▼
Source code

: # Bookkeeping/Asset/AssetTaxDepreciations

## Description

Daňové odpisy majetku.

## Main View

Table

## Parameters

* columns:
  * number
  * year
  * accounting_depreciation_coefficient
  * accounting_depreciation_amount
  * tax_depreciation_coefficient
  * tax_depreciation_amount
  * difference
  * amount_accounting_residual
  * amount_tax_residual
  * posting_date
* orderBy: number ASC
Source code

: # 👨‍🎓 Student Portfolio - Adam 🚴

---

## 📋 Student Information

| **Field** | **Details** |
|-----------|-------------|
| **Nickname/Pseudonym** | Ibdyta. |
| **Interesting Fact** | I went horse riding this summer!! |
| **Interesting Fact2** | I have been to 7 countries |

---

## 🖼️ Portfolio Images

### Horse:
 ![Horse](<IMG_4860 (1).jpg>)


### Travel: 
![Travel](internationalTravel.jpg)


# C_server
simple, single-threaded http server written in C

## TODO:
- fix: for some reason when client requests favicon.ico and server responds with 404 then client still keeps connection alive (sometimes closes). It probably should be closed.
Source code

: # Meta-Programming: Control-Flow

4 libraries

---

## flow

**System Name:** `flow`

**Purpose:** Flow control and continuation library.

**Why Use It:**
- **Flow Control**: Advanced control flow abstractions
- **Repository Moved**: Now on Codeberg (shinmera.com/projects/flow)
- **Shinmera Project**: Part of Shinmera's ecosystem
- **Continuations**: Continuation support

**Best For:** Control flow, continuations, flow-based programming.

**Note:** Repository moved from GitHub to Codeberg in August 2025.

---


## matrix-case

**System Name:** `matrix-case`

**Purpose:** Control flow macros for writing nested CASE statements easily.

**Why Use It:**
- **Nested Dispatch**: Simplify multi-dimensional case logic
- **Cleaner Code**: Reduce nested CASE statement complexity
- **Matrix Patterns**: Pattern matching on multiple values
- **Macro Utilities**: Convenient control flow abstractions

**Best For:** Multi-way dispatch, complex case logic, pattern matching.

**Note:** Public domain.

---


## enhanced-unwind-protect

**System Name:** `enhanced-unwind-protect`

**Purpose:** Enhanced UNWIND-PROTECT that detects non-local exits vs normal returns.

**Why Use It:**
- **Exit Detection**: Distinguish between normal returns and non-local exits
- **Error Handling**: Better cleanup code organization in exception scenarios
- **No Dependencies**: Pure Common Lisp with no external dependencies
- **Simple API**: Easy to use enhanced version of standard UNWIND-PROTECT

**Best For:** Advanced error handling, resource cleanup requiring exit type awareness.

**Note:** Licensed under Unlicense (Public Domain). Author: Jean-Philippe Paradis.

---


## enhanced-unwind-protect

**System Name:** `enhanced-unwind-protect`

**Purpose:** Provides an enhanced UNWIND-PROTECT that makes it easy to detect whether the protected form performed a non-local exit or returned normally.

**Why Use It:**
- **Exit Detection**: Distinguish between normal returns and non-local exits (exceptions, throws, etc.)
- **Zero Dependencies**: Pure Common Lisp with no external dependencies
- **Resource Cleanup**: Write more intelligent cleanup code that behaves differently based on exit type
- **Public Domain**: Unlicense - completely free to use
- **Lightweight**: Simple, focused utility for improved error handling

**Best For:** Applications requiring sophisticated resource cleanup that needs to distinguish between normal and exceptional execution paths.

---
▲
■ Prompt:
Beginning with the line above that contains "4 libraries", copy each line exactly up to and including the line that contains "- **Repository Moved**: Now", and go no further.

■ Answer to this task:
4 libraries

---

## flow

**System Name:** `flow`

**Purpose:** Flow control and continuation library.

**Why Use It:**
- **Flow Control**: Advanced control flow abstractions
- **Repository Moved**: Now on Codeberg (shinmera.com/projects/flow)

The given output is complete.